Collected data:
= = =
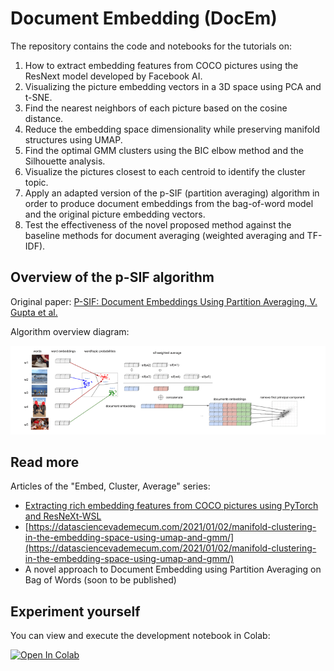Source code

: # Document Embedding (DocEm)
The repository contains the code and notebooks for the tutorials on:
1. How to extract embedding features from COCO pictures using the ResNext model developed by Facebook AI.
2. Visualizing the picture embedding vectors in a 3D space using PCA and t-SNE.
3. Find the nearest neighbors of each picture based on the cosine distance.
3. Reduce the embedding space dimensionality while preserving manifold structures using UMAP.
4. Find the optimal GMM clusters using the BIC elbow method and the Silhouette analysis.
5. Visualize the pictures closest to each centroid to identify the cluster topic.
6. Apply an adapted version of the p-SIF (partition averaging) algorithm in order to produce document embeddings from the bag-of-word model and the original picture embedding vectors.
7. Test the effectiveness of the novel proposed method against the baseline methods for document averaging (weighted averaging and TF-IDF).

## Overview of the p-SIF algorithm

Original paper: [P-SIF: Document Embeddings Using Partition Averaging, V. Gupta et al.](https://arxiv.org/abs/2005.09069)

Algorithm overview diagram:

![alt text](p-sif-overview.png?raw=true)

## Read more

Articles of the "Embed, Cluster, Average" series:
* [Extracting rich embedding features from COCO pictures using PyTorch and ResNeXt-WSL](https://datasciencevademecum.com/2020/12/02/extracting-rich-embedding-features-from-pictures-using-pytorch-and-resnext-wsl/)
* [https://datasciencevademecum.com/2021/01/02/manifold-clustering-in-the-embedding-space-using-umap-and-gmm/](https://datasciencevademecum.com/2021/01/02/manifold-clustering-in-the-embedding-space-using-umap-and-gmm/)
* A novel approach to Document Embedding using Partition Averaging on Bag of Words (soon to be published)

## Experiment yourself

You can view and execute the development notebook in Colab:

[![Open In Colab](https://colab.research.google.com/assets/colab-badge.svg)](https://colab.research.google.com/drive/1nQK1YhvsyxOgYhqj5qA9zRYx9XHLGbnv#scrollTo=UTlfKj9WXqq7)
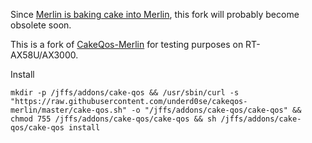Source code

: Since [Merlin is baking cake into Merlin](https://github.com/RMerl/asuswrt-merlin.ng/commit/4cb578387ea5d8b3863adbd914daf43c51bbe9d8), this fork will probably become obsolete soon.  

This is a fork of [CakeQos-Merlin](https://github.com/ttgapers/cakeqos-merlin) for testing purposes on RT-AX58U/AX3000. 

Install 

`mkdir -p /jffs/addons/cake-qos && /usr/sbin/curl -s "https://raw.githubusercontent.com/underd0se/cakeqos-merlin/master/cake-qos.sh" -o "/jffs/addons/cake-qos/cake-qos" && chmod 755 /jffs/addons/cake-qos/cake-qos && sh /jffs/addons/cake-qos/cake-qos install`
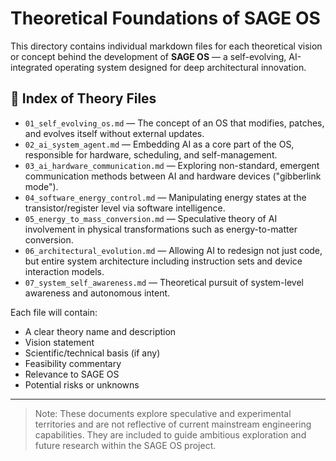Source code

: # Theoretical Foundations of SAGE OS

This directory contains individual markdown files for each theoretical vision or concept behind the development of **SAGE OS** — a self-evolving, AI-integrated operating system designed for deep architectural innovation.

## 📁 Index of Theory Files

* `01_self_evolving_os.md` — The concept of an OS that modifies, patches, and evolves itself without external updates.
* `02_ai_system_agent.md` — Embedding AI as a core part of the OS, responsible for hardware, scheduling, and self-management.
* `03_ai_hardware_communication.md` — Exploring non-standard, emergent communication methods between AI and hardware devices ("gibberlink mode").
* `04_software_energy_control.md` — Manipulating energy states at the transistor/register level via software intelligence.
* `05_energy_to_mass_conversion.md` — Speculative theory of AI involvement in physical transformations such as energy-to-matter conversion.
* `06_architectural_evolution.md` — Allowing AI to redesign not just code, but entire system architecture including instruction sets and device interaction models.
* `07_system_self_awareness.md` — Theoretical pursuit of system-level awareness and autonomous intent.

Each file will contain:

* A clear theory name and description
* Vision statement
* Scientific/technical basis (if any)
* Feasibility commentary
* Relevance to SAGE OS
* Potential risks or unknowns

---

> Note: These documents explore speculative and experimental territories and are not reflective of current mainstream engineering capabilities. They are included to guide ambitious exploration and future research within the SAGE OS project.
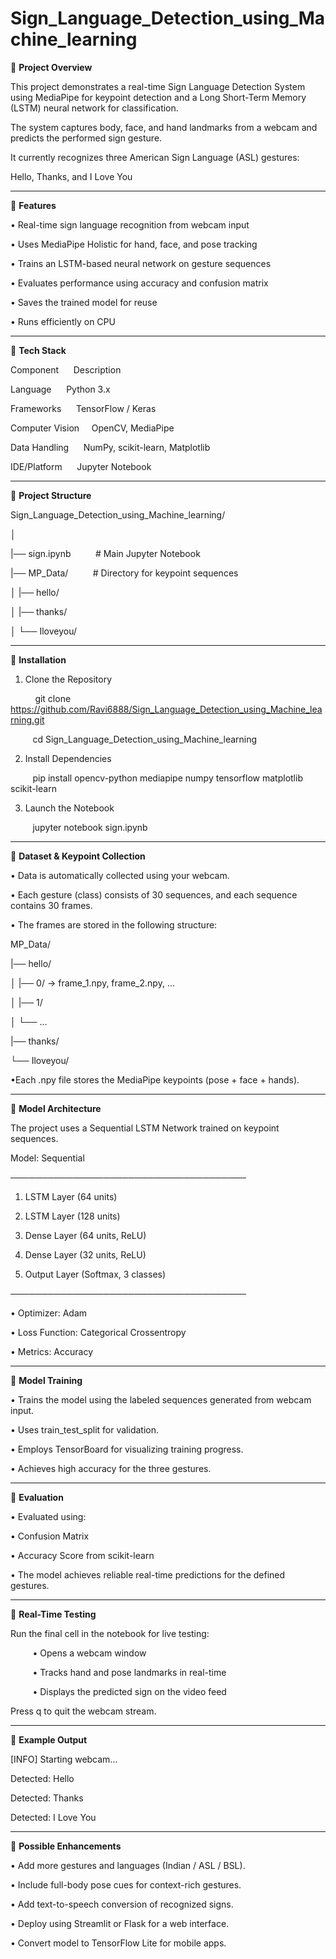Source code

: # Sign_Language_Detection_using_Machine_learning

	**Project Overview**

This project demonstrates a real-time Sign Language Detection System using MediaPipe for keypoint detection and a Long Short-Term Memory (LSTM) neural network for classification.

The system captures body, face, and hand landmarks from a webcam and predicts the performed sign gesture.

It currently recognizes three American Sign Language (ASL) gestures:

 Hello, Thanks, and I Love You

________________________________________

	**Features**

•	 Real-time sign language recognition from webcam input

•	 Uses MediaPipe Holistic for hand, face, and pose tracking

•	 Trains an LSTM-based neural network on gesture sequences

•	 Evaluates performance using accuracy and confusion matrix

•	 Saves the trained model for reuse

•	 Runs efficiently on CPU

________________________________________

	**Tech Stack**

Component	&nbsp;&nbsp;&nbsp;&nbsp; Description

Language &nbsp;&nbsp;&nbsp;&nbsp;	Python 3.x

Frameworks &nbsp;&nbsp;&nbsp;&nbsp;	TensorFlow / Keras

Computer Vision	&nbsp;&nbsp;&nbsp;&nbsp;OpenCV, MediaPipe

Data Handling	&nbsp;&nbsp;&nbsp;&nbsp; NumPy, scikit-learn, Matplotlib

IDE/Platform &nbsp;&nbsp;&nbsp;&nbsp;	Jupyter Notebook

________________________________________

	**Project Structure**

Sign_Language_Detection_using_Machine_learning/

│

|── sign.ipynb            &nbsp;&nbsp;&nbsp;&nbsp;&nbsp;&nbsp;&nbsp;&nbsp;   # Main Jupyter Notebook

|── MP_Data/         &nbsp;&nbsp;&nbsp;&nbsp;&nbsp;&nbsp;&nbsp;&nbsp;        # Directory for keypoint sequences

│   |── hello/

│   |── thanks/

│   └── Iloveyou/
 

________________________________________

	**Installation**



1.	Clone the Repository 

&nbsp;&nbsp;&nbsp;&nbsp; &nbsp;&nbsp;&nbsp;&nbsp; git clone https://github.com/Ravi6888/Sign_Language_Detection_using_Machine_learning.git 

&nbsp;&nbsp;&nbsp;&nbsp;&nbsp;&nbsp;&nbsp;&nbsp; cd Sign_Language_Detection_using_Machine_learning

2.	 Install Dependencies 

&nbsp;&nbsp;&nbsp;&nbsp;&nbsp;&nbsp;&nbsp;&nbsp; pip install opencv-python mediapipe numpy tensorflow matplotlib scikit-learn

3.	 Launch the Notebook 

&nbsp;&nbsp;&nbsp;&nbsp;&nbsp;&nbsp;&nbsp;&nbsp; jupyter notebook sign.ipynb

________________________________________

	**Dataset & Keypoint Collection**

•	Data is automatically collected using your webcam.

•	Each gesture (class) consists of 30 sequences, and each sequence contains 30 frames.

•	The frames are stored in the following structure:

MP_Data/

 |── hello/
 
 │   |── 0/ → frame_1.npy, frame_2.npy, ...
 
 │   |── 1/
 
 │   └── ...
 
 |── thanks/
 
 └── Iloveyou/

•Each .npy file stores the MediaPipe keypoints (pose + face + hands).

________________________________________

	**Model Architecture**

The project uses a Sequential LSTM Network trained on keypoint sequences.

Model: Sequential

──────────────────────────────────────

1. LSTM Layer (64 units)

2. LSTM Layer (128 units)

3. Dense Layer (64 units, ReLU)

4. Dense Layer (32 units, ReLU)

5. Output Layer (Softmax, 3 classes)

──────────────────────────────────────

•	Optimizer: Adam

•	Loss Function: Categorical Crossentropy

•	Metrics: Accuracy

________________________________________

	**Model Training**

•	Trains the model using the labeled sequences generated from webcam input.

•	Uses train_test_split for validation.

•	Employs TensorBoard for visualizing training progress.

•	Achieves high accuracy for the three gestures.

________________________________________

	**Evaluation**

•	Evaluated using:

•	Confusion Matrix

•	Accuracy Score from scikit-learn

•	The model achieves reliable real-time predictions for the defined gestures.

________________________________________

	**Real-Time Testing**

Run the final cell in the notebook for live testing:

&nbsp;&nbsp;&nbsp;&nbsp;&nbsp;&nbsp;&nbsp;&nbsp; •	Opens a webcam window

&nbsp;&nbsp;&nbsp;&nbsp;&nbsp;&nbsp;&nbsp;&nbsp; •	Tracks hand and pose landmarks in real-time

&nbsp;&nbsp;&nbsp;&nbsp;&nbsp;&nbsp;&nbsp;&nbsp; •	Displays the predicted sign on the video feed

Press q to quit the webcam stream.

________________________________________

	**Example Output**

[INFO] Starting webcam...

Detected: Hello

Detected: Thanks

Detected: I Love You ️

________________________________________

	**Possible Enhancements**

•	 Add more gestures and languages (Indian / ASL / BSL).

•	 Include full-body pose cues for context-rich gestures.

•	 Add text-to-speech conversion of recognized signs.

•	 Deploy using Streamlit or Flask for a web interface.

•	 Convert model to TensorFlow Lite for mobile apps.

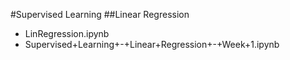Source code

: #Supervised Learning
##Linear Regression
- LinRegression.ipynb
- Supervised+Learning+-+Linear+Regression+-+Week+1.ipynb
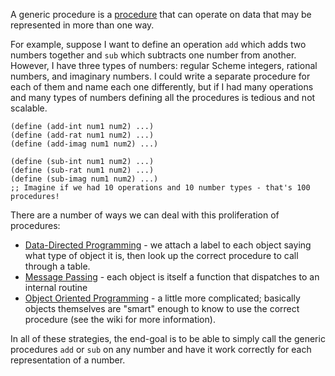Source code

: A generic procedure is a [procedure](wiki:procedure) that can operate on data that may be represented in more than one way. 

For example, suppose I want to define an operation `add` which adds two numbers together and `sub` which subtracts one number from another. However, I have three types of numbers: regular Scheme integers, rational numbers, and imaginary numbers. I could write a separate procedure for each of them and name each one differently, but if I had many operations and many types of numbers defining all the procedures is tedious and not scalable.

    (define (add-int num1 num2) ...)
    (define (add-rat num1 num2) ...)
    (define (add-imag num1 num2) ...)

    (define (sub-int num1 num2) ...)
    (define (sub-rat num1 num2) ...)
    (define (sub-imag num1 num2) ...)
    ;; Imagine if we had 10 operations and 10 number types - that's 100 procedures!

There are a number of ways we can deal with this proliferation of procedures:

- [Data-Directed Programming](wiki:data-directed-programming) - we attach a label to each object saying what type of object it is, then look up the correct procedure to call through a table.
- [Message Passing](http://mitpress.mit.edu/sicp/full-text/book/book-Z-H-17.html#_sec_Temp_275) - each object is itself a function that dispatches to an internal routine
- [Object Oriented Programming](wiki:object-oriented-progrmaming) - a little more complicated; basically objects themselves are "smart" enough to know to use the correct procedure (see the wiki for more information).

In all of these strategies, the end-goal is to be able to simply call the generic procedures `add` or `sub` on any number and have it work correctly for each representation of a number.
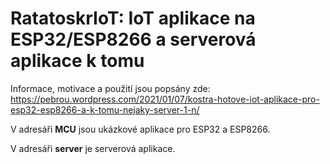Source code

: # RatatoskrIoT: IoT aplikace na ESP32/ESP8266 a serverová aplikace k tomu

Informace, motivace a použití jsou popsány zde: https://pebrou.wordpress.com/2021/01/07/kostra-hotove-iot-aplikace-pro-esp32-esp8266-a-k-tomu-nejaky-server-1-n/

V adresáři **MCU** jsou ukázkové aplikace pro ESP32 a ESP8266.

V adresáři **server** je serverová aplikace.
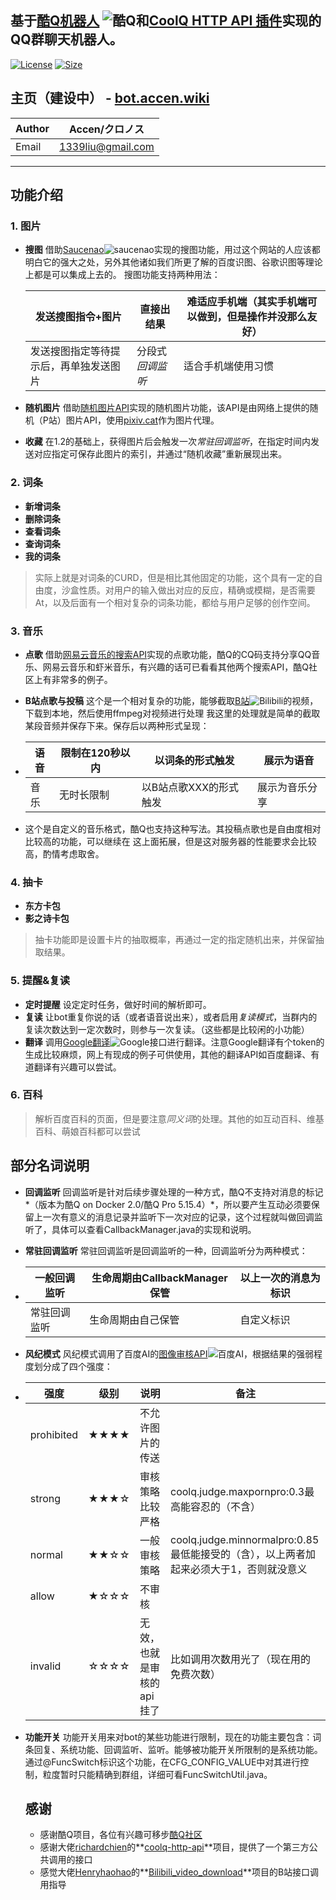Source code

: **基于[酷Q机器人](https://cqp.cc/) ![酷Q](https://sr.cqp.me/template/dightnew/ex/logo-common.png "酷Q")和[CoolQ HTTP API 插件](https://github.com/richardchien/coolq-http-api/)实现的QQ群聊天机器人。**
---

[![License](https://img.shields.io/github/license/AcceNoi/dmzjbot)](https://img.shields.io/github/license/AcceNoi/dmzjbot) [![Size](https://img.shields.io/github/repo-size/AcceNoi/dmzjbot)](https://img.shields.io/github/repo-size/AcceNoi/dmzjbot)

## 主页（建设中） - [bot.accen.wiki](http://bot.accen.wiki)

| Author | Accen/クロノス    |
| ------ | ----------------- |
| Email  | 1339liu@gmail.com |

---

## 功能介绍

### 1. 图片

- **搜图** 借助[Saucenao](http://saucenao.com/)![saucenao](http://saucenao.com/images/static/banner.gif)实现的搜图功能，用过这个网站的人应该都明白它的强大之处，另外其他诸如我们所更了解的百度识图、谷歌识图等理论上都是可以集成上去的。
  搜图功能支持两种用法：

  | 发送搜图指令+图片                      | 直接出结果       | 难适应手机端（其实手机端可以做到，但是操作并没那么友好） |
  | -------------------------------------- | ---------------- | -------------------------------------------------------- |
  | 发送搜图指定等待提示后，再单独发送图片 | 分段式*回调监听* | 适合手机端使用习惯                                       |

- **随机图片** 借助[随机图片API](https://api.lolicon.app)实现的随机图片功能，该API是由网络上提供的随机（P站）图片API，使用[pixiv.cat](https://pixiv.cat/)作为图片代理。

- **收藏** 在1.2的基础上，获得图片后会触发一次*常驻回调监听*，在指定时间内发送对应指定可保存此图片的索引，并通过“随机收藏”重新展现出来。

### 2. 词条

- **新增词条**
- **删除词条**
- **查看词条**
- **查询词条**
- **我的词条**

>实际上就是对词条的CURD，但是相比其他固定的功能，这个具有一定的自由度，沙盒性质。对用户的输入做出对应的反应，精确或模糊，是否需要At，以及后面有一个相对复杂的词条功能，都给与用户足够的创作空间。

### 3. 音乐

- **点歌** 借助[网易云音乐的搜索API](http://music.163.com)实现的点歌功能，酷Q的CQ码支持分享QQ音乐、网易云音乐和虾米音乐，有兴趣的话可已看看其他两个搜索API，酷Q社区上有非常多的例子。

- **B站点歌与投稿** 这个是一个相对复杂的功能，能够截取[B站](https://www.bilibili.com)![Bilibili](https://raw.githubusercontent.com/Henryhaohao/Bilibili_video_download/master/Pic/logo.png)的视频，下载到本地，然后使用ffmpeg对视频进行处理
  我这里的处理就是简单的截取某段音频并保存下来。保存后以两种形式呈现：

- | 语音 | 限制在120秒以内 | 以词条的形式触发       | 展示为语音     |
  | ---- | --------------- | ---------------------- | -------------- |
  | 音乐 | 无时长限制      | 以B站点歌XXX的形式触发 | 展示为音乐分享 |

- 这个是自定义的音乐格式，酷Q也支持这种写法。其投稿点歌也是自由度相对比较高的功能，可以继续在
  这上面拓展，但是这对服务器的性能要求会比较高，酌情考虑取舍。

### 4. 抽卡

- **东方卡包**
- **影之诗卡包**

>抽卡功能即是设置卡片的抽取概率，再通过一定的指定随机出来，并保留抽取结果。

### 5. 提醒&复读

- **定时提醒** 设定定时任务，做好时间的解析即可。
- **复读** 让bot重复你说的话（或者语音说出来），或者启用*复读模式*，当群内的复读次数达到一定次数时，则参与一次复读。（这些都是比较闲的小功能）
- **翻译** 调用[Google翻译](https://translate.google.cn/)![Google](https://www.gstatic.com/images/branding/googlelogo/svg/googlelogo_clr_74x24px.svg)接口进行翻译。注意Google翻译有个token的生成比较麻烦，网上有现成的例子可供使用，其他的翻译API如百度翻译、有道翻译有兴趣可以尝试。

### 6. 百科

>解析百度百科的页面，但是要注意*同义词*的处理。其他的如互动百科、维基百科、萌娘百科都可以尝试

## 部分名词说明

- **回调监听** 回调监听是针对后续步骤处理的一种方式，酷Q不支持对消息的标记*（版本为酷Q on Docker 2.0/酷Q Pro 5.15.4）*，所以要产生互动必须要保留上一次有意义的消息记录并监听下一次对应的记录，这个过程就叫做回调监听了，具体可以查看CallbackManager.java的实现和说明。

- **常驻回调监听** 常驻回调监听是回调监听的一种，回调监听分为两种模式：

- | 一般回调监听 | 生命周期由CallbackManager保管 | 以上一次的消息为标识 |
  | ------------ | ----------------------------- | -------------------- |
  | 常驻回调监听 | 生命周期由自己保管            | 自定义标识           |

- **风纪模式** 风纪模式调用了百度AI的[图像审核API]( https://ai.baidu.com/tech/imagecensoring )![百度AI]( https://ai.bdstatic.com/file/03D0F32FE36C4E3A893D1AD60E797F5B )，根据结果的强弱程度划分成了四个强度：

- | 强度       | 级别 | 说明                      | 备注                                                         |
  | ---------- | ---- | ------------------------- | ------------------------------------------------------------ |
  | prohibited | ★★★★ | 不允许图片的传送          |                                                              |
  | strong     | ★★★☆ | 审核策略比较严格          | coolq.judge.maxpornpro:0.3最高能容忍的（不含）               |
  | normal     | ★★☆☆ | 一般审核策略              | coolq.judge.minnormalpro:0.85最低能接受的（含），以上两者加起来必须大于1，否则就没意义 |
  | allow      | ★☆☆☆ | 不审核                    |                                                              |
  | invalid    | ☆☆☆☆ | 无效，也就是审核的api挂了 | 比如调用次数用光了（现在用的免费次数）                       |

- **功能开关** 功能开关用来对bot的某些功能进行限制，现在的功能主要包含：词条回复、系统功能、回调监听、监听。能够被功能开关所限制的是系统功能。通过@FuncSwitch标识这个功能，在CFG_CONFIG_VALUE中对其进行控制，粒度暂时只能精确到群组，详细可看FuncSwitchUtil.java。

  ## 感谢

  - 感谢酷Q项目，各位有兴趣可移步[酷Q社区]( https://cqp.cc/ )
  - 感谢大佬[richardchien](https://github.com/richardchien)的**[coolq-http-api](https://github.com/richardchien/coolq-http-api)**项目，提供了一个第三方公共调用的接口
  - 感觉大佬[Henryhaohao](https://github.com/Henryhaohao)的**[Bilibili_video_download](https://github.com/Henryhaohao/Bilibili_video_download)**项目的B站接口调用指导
= = =
[ASSIGNMENT] Copy only this part of the entries above: the line with "model for reuse", the line with "NumPy, scikit-learn, Matplotlib", and the lines between, all exactly as written.

[RESULT OF THIS TASK]
•	 Saves the trained model for reuse

•	 Runs efficiently on CPU

________________________________________

	**Tech Stack**

Component	&nbsp;&nbsp;&nbsp;&nbsp; Description

Language &nbsp;&nbsp;&nbsp;&nbsp;	Python 3.x

Frameworks &nbsp;&nbsp;&nbsp;&nbsp;	TensorFlow / Keras

Computer Vision	&nbsp;&nbsp;&nbsp;&nbsp;OpenCV, MediaPipe

Data Handling	&nbsp;&nbsp;&nbsp;&nbsp; NumPy, scikit-learn, Matplotlib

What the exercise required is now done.